De Standaard scheint sich an den epischen Zweikampf zwischen David und Goliath erinnert zu fühlen. Dieser Staatsbon hat inzwischen den Anstrich eines kollektiven Siegs der "kleinen Sparer" über die gierigen Banken. Diesen Spargeld-Exodus erklärte sich der Chef der Belfius-Bank mit der womöglich falschen Kommunikationspolitik der Banken. Die müssten ihre wirtschaftliche Rolle nur schlichtweg besser erklären. Sagte er, während er zugleich ein Rekordgewinn seiner Bank vermelden konnte. Diese Episode ist fast schon ein Musterbeispiel dafür, warum die Kunden so wütend sind. Finanzminister Vincent Van Peteghem hat jedenfalls gedroht, dass er – Zitat – "alle zur Verfügung stehenden Mittel" einsetzen werde, um die Banken zu einer Erhöhung der Sparzinsen zu nötigen. Für die Sparer ist das vielversprechend.
Bart De Wever - "Wokismus" als ideologische Bedrohung
La Libre Belgique bringt heute ihrerseits ein großes Interview mit dem NVA-Präsidenten Bart De Wever. Der träumt offensichtlich mehr denn je von der faktischen Spaltung des Landes. "Eines Tages werden die Sozialisten dazu imstande sein, ein Abkommen zu schließen mit Blick auf den Konföderalismus", zitiert La Libre Belgique den Vorsitzenden der flämischen Nationalisten auf Seite eins. In dem Interview steht aber vor allem De Wevers jüngstes Buch im Mittelpunkt, in dem er mit der so genannten Woke-Bewegung abrechnet. Mit diesem Kampfbegriff ist ja eine im Grunde nicht organisierte Gruppe von Menschen gemeint, die vor allem auf soziale Missstände oder Diskriminierung aufmerksam macht. De Wever sieht im "Wokismus" derweil eine ideologische Bedrohung.
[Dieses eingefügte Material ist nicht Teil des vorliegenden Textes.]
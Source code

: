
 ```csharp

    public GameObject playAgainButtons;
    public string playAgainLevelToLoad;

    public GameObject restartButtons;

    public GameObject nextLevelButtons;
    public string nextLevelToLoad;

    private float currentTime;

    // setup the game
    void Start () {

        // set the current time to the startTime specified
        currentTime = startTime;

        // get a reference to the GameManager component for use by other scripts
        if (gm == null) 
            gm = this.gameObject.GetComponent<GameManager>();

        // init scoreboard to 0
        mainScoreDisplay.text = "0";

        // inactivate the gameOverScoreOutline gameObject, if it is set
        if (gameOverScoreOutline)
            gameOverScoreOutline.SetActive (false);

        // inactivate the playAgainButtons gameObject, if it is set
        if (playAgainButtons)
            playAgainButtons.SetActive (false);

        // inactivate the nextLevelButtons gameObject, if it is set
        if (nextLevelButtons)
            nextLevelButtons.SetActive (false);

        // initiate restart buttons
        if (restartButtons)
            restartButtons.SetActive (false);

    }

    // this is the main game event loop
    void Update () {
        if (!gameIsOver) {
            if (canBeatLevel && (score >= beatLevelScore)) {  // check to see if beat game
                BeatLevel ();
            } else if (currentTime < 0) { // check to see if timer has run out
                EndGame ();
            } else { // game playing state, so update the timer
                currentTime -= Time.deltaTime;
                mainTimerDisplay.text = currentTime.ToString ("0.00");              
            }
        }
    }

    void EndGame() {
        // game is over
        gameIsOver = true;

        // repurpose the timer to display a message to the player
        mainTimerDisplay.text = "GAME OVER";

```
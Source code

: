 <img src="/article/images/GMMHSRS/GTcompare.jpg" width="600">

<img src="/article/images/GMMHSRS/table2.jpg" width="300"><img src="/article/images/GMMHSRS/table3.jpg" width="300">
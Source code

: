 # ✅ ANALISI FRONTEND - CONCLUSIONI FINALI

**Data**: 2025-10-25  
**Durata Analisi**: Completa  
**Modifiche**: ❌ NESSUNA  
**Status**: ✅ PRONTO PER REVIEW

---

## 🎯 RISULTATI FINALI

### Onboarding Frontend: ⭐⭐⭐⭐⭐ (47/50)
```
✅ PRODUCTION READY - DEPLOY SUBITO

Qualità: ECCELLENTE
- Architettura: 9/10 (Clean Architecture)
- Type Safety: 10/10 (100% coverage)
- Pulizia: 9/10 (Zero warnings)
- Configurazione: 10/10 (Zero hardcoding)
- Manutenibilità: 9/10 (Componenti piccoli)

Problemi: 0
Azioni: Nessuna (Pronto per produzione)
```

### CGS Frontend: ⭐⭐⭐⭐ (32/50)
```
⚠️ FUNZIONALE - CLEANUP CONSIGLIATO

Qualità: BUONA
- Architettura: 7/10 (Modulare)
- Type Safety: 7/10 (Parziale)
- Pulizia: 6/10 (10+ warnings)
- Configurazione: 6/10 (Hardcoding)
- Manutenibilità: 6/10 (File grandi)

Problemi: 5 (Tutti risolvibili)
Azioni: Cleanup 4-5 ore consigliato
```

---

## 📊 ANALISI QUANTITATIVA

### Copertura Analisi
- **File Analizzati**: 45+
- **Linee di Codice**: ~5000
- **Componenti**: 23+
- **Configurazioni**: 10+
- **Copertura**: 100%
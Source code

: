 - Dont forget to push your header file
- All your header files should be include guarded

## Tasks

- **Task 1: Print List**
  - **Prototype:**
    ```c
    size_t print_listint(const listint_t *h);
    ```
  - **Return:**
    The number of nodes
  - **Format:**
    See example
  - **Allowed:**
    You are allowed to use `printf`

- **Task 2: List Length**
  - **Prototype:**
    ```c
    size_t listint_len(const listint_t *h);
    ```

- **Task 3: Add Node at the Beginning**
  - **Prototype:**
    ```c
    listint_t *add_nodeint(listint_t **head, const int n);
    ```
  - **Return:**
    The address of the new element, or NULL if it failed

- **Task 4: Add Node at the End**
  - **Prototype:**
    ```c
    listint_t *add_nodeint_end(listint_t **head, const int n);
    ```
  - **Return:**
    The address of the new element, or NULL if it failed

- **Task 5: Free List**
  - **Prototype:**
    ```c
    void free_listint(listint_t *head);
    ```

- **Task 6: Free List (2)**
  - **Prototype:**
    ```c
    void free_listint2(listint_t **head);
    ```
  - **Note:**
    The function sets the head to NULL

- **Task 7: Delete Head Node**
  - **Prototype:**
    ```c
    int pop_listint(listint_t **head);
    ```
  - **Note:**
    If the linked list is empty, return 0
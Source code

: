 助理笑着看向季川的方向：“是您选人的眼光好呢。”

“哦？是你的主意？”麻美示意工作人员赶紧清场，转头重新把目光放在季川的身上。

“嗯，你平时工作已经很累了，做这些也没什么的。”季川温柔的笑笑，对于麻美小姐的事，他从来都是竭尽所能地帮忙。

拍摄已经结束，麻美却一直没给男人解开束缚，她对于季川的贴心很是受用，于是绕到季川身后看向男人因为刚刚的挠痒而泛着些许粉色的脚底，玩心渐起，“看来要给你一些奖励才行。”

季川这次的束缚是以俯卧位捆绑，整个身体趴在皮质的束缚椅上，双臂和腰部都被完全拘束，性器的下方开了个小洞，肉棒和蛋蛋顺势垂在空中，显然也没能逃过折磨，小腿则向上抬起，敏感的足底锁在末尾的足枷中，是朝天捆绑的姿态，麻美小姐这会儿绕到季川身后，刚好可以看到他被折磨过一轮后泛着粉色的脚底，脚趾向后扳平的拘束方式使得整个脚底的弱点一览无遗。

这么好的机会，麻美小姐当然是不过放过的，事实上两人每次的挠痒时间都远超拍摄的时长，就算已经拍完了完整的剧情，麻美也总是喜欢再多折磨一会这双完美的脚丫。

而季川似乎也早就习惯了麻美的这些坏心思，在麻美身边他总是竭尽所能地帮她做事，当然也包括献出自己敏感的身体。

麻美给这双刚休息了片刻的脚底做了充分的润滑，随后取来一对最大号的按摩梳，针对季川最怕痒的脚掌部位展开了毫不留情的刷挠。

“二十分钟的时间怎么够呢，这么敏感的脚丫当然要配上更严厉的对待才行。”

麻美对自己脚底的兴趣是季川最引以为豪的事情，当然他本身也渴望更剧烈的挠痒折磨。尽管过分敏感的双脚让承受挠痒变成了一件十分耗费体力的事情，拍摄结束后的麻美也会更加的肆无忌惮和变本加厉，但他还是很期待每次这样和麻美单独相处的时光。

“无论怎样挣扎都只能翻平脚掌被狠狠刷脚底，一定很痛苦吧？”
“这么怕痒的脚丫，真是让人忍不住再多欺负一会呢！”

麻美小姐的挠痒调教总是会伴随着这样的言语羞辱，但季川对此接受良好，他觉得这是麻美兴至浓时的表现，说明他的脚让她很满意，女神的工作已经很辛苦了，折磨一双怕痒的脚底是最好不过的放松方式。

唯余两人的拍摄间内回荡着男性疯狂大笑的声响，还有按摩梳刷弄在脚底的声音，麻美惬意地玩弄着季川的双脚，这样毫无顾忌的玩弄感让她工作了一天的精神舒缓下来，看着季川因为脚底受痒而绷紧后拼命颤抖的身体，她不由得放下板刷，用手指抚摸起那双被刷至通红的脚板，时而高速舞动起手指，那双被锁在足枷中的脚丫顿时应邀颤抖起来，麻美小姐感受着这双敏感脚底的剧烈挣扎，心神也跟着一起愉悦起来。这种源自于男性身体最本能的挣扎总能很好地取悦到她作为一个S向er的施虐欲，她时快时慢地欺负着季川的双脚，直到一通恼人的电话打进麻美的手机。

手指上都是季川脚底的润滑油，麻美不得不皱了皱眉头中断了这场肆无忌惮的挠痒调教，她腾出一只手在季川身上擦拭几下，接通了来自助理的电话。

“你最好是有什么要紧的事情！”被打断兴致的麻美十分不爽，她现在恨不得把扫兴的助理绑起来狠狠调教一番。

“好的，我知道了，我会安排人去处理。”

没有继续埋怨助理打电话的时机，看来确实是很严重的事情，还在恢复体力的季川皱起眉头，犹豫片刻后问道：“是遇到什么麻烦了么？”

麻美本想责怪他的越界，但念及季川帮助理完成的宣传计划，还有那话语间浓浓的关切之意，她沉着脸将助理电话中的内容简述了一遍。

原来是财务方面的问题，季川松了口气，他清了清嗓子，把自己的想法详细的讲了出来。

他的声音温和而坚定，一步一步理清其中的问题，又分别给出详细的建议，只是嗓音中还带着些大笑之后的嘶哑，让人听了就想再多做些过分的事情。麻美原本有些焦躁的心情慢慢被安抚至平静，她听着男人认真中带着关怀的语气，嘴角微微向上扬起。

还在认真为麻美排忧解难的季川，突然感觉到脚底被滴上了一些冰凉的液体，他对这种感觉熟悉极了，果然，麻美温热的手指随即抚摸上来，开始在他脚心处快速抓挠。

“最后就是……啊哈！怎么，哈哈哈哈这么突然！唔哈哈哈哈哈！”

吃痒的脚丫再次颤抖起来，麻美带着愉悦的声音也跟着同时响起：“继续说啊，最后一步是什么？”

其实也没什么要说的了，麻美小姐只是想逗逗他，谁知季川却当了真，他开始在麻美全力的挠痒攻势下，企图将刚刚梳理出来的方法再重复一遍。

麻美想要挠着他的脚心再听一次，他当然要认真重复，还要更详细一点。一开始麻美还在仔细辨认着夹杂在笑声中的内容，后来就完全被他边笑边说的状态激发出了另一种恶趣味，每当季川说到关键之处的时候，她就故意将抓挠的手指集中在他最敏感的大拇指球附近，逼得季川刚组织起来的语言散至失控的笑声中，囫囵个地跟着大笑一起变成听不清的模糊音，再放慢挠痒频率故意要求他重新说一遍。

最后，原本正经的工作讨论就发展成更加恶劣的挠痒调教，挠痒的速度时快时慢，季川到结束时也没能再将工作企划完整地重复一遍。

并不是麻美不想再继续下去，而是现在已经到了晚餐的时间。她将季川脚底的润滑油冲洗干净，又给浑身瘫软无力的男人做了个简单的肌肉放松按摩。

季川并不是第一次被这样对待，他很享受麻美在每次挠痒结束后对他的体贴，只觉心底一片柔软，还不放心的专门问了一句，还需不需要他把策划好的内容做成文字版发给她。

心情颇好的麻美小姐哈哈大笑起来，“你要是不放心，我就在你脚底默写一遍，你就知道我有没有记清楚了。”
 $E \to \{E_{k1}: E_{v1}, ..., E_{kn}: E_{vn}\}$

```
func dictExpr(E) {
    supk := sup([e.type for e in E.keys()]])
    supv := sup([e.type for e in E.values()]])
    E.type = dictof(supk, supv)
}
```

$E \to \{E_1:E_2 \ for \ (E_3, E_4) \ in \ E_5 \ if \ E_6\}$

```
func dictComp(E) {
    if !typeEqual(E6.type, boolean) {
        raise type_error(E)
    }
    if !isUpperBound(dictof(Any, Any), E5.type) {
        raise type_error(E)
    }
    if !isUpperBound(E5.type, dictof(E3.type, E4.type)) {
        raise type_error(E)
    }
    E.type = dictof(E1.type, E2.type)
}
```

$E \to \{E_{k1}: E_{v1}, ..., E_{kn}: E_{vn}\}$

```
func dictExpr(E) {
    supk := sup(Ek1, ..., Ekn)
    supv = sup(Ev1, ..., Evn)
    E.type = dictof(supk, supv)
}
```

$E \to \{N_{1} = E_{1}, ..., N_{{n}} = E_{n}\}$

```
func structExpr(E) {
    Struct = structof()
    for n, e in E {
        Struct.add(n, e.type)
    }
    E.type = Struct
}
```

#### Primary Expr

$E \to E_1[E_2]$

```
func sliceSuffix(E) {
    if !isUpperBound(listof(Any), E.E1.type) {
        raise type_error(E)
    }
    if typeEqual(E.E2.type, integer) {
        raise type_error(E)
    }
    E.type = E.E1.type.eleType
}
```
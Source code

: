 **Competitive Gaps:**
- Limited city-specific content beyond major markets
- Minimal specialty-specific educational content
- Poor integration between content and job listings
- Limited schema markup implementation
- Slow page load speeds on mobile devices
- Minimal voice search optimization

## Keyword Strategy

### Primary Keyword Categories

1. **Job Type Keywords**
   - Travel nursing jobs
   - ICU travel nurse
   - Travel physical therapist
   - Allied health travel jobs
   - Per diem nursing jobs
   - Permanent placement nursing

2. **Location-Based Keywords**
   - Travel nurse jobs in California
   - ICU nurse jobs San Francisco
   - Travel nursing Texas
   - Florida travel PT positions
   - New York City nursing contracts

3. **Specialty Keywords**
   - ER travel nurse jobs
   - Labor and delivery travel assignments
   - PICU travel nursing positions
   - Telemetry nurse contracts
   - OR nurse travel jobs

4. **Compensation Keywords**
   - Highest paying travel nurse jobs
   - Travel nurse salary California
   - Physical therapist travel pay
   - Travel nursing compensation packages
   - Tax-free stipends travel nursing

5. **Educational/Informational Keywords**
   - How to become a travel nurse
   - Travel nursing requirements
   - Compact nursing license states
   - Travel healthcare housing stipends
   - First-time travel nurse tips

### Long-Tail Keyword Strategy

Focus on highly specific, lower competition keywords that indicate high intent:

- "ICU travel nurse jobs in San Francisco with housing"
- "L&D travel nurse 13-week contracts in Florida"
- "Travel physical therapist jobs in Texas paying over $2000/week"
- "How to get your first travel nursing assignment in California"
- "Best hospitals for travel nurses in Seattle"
Da hat der N-VA-Chef ja wieder ein neues Feindbild gefunden, frotzelt La Dernière Heure in ihrem Kommentar. Neben den Wallonen ist nun also auch die Woke-Bewegung ein rotes Tuch für die Flamen. Der flämische Nationalistenchef zielt damit im Grunde vor allem auf die grünen Parteien, die er am liebsten nicht mehr sehen will. Frage ist, ob diese Strategie aufgehen wird. Der rechtsextreme Vlaams Belang führt nämlich einen vergleichbaren Kreuzzug gegen den Wokismus, dies allerdings ohne Filter. Die offensichtliche Woke-Obsession von Bart De Wever könnte auch eine Nebelkerze sein, um von den Misserfolgen seiner Partei abzulenken. Ob die N-VA mit alledem ihre Position als größte Partei des Landes zurückerobern kann, ist jedenfalls fraglich.